Aside from the obligatory question of, "What are they going to do with the money?" I want to show here just how great of a move this was. This was arguably, the cheapest money Microsoft will ever make. In addition to the Treasury Rates (which create a floor of sorts in the Bond market) being at the lowest levels seen in years, the doubt in Microsoft defaulting on their debt is also at a historical low. So here we go...!

At the time MSFT issued the debt, their Ten-Year Bond bid at the incredible rate of 4.20%. Wow! Seriously, that's unbelievable. (This link is to their SEC Form 8-K) In other words, people trust Microsoft just about as much as they trust the US Treasury. Really. Wow! There were other Bond Maturities issued but for the purposes of this read I'll focus on the Tens.

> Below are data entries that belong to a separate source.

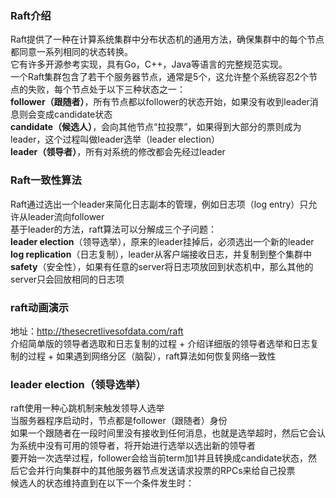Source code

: ### Raft介绍
  Raft提供了一种在计算系统集群中分布状态机的通用方法，确保集群中的每个节点都同意一系列相同的状态转换。    
  它有许多开源参考实现，具有Go，C++，Java等语言的完整规范实现。    
  一个Raft集群包含了若干个服务器节点，通常是5个，这允许整个系统容忍2个节点的失败，每个节点处于以下三种状态之一：    
      **follower（跟随者）**，所有节点都以follower的状态开始，如果没有收到leader消息则会变成candidate状态    
      **candidate（候选人）**，会向其他节点“拉投票”，如果得到大部分的票则成为leader，这个过程叫做leader选举（leader election）    
      **leader（领导者）**，所有对系统的修改都会先经过leader    
### Raft一致性算法
  Raft通过选出一个leader来简化日志副本的管理，例如日志项（log entry）只允许从leader流向follower  
  基于leader的方法，raft算法可以分解成三个子问题：   
      **leader election**（领导选举），原来的leader挂掉后，必须选出一个新的leader   
      **log replication**（日志复制），leader从客户端接收日志，并复制到整个集群中   
      **safety**（安全性），如果有任意的server将日志项放回到状态机中，那么其他的server只会回放相同的日志项   
### raft动画演示
  地址：http://thesecretlivesofdata.com/raft   
  介绍简单版的领导者选取和日志复制的过程 + 介绍详细版的领导者选举和日志复制的过程 + 如果遇到网络分区（脑裂），raft算法如何恢复网络一致性    
### leader election（领导选举）
  raft使用一种心跳机制来触发领导人选举  
  当服务器程序启动时，节点都是follower（跟随者）身份  
  如果一个跟随者在一段时间里没有接收到任何消息，也就是选举超时，然后它会认为系统中没有可用的领导者，将开始进行选举以选出新的领导者   
  要开始一次选举过程，follower会给当前term加1并且转换成candidate状态，然后它会并行向集群中的其他服务器节点发送请求投票的RPCs来给自己投票   
  候选人的状态维持直到在以下一个条件发生时：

So, if you give Microsoft $100,000.00 today, they'll give you $4200.00 a year for ten years and then there's a really good chance they'll give you your $100,000.00 back. That's college for baby! Well..., maybe!

Below is a simplified worksheet and graph of the figures above. I've taken the liberty of adjusting to inflation expectations for the next ten years. Take a gander...


Cheap Money!


Let's assume that inflation stays around 4% on average, for the next ten years. To put this in perspective, that's about what inflation has been since 1985. OK. So if we average 4% inflation for the next ten then your $100,000.00 will have a real value at Bond Maturity of +-$80,000.00. 2019. Wow!  OK - So take that $100,000.00 now (well in 2019) $80,000.00 and add it to the Yields paid out over the ten years. $42,000.00 right? No. Once again, adjusted for an average inflation over the next ten years of 4% and we get a real value at Bond Maturity of +-$37,380.00. That means the real value at Bond Maturity is only $117,380.00. Or, a gain over ten years of 1.17%.

Believe me the numbers only get worse as the maturity date lengthens.

So why is this Good for Microsoft? Well, they have your $100,000.00 today and they'll only be giving you $117,380.00 in ten years. That is really good for Microsoft.

Oh and one other thing. If "super-inflation" does occur like those morons on Main-Stream Media outlets are trying to sell then MSFT basically makes money from borrowing money. And that's without the "What are they going to do with it?" question.


Hats are off to Mr. Liddell. He's the man! Oh, for Microsoft, that is!


As is everything when you have children, this piece was a little rushed. Let me know what you think.  My apologies for any misspelling, bad math, etc.